How Thin Air and Summer Snow Can Heal the Soul

A brutish granite ridge soared above us in the moonlight. The snow that should not have been there in July seemed to go on forever. We were already short of breath, and weirdly, there were almost no other hikers. Even though I had trained for this, I felt stupidly out of my depth.

When the hike began, at 2:37 a.m., moonlight illuminated soaring granite cliffs.Credit…Peter Eavis/The New York Times

We were only three miles into the 10.7-mile ascent of Mount Whitney, in California, the tallest peak in the contiguous United States.

A middle-aged Manhattanite, I had first taken to hiking during the pandemic, when my marriage came to an end, and on those rambles, I began to see there were pathways out of the pain and confusion. I had found a new love on the laurel-lined trails of New Jersey: my girlfriend, Lucy, who was now beside me on the Mount Whitney Trail and feeling similarly overwhelmed beneath the towering Sierra cliffs.

In 2022, I scaled Mount Marcy, the highest peak in New York State, with my son. That weekend, ecstatic, we looked for another adventure. Some Google searching revealed that Mount Whitney, the highest peak in the lower 48, was not out of reach for amateurs like us. I proclaimed that he and I, along with my daughter, would climb it in 2023. In the end, neither of them could make it. Lucy didn’t need much convincing to join me.
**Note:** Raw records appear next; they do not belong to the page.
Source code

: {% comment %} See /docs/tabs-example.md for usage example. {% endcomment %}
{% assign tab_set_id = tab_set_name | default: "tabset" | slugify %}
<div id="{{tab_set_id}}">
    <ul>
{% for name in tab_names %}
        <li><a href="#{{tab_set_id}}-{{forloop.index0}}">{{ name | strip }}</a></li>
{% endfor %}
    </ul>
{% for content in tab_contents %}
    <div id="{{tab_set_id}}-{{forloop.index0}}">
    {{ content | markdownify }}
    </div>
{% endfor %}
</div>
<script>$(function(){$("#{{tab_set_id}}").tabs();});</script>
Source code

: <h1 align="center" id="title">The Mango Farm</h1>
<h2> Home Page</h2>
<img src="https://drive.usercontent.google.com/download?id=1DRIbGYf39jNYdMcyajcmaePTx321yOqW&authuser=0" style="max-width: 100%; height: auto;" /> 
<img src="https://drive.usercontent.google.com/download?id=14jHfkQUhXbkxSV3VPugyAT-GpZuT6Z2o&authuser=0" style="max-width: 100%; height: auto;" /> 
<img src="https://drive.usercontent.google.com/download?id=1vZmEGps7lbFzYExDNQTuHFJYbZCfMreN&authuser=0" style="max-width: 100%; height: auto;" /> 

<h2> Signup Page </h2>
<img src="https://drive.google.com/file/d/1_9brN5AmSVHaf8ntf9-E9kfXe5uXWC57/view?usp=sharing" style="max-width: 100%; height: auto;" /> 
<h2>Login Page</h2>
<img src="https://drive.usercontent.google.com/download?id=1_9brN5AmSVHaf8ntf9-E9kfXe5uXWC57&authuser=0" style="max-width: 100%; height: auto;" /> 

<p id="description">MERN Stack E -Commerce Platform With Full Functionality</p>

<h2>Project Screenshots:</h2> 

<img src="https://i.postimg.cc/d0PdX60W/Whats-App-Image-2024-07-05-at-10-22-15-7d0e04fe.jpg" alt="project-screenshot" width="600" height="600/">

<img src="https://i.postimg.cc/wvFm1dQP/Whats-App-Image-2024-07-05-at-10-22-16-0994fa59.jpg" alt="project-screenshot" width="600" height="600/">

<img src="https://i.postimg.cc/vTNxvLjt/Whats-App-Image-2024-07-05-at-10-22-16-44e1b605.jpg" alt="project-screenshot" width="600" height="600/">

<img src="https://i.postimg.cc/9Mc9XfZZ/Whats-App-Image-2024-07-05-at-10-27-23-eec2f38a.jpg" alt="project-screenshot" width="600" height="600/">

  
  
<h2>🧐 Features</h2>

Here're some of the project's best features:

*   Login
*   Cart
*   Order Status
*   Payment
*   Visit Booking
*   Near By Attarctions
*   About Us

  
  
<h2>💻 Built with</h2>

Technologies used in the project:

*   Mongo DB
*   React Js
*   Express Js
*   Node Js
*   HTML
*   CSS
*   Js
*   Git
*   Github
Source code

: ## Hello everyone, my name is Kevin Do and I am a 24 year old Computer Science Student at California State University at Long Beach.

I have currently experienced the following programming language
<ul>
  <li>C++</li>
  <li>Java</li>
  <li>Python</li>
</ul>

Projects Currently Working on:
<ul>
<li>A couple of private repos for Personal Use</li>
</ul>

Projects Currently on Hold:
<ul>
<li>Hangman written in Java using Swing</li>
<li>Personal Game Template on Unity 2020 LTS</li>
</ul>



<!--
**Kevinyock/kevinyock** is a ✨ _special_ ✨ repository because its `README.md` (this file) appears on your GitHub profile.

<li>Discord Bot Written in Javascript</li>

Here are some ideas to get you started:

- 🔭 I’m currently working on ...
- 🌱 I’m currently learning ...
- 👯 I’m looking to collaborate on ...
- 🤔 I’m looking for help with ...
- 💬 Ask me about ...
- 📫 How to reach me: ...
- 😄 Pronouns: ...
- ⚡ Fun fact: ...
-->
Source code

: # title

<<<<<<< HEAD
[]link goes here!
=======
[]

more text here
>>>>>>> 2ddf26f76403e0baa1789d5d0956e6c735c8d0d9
Hiking had brought exhilarating new challenges and triumphs — and Mount Whitney promised those on a much greater scale.

But only a short way up, my lofty ambitions met snowy reality.

We’d been told to expect a lot of snow higher up, but we didn’t expect any this low. I had packed an ice ax and crampons, on the strong urging of the owners of a gear store in Lone Pine, the unpretentious town at the foot of the mountain where most people prepare for the climb, but I didn’t want to use them so early. It would take me forever — and we didn’t have forever. We had less than 24 hours.